Um das Jahr 1468 wurde der alte Holzbau ersetzt. Der Baumeister des roten Backsteinbaus ist unbekannt. Jedoch weiß man, dass dieser auch in den Städten Ziesar und Tangermünde tätig war. Der zweistöckige Ersatzbau verfügte im unteren Geschoss ursprünglich über eine dreischiffige Kaufhalle. Im Obergeschoss befand sich der Ratssaal. Weitere Einrichtungen im Bauwerk waren das städtische Gefängnis, die Gerichtslaube, Archiv und Waffenkammer. Schon früh verfügte der Rathausturm über eine Uhr und ein Glockenspiel.
Als 1715 die bis dahin (teil-)selbstständigen Städte Altstadt und Neustadt zur Stadt Brandenburg an der Havel vereinigt wurden, entschied man sich, das Neustädtische Rathaus als Sitz zu nutzen. Für das Altstädtische Rathaus bedeutete das zunächst Leerstand und Verfall. 1753 wurde das Gebäude für die Nutzung durch eine Barchentmanufaktur umgebaut. Als solches bestand eine Verwendung bis 1803. Weiterhin war das Rathaus bis 1819 Warenlager, Kaufhalle und Kornmagazin. Anschließend zog das Landes- und Stadtgericht in das Haus.
Als Gerichtsgebäude wurde es bis 1863 genutzt. Nachfolgender Nutzer war die preußische Armee. Die örtliche Garnison hatte Kleiderkammern und Arrestzellen untergebracht. Das Gebäude verfiel und musste schließlich 1904 wegen Baufälligkeit geräumt und gesperrt werden. Um einen drohenden Abriss zu verhindern, kaufte 1910 die Stadt das Altstädtische Rathaus zurück und sanierte und restaurierte es in den folgenden beiden Jahren umfassend. Es wurde zum repräsentativen Festhaus.

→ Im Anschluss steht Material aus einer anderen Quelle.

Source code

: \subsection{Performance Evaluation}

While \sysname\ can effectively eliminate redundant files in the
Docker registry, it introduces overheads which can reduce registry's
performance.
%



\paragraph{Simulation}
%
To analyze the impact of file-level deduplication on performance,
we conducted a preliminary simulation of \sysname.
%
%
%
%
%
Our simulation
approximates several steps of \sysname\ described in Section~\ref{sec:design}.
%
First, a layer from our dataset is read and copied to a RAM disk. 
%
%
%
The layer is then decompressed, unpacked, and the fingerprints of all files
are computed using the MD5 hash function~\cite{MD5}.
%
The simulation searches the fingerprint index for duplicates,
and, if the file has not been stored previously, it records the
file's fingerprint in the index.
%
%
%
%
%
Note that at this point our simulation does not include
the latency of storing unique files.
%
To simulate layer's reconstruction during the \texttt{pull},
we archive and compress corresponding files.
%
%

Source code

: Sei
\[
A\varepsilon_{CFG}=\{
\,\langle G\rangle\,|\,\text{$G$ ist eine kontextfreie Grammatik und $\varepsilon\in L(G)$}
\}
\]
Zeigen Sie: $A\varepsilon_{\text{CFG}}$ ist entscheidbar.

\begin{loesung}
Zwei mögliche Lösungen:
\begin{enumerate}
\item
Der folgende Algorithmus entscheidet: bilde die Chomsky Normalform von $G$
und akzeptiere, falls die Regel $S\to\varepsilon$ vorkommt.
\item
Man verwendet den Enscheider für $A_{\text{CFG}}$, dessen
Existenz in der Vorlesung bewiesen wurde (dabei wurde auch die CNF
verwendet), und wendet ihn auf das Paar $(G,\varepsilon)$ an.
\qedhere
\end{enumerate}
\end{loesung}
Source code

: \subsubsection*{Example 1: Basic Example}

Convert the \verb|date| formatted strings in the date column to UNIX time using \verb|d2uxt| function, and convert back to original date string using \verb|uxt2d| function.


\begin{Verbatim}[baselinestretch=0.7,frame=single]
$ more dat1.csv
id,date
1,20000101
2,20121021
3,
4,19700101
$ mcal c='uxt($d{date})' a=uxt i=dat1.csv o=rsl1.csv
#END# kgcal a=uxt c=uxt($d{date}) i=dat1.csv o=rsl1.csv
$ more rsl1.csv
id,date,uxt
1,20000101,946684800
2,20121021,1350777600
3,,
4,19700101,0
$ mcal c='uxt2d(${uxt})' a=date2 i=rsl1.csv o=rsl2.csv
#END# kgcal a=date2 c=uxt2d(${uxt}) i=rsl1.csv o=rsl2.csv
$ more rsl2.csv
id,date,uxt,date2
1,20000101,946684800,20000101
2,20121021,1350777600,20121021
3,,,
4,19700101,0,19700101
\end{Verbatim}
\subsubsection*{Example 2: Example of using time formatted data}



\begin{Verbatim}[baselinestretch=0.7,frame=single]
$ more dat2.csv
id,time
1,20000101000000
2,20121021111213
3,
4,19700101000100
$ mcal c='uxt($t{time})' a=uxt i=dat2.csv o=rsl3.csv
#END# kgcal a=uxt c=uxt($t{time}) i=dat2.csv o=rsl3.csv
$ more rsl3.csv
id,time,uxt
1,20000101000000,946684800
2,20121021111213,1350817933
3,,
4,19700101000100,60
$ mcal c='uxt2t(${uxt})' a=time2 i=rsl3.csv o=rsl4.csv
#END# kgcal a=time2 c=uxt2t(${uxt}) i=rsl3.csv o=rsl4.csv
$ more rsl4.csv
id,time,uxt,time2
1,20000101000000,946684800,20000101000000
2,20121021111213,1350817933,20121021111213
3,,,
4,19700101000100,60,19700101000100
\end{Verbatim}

Nachdem im Zweiten Weltkrieg das Neustädtische Rathaus zerstört worden war, wurde 1946 der Roland vor das Altstädtische Rathaus umgesetzt. In der Folge wurde der alte Ratssaal für Sitzungen der Stadtverordnetenversammlung genutzt, die eigentliche Stadtverwaltung saß jedoch in anderen Gebäuden in der Stadt. 2006 bis 2007 erfolgte ein abermaliger umfangreicher Umbau und eine Sanierung und Restaurierung, in deren Folge das Rathaus gemeinsam mit dem Ordonnanzhaus nach drei Jahrhunderten wieder zum zentralen Sitz der Verwaltung der Stadt wurde. Seither hat beispielsweise der Oberbürgermeister seinen Sitz im Haus.
Roland
Die Rolandsfigur geht auf den aus dem Rolandslied bekannten mittelalterlichen Volkshelden Hruotland zurück, der als treuer Vasall Karls des Großen bei einem Rückzugsgefecht 778 fiel. Die Figur war in mittelalterlichen Städten ein Symbol rechtlicher Selbstständig- beziehungsweise Unabhängigkeit von Kirche und Adel, für die Freiheit des Bürgertums.
Seit 1402 ist eine Rolandsfigur in der Neustadt Brandenburg überliefert. Der vor dem Altstädtischen Rathaus stehende Roland wurde 1474 aus Sandstein geschaffen. Er hat eine Höhe von 5,33 Meter, verfügt über eine Plattenrüstung und ein Schwert in seiner rechten Hand, welches senkrecht in die Höhe gehalten ist. Die linke Hand ist am Dolch. Eine Kopie befindet sich vor dem Märkischen Museum Berlin.
In einer kleinen Mulde auf dem Kopf wurde Donnerkraut gepflanzt, welches die Figur nach einem Aberglauben vor Blitzschlag schützen sollte.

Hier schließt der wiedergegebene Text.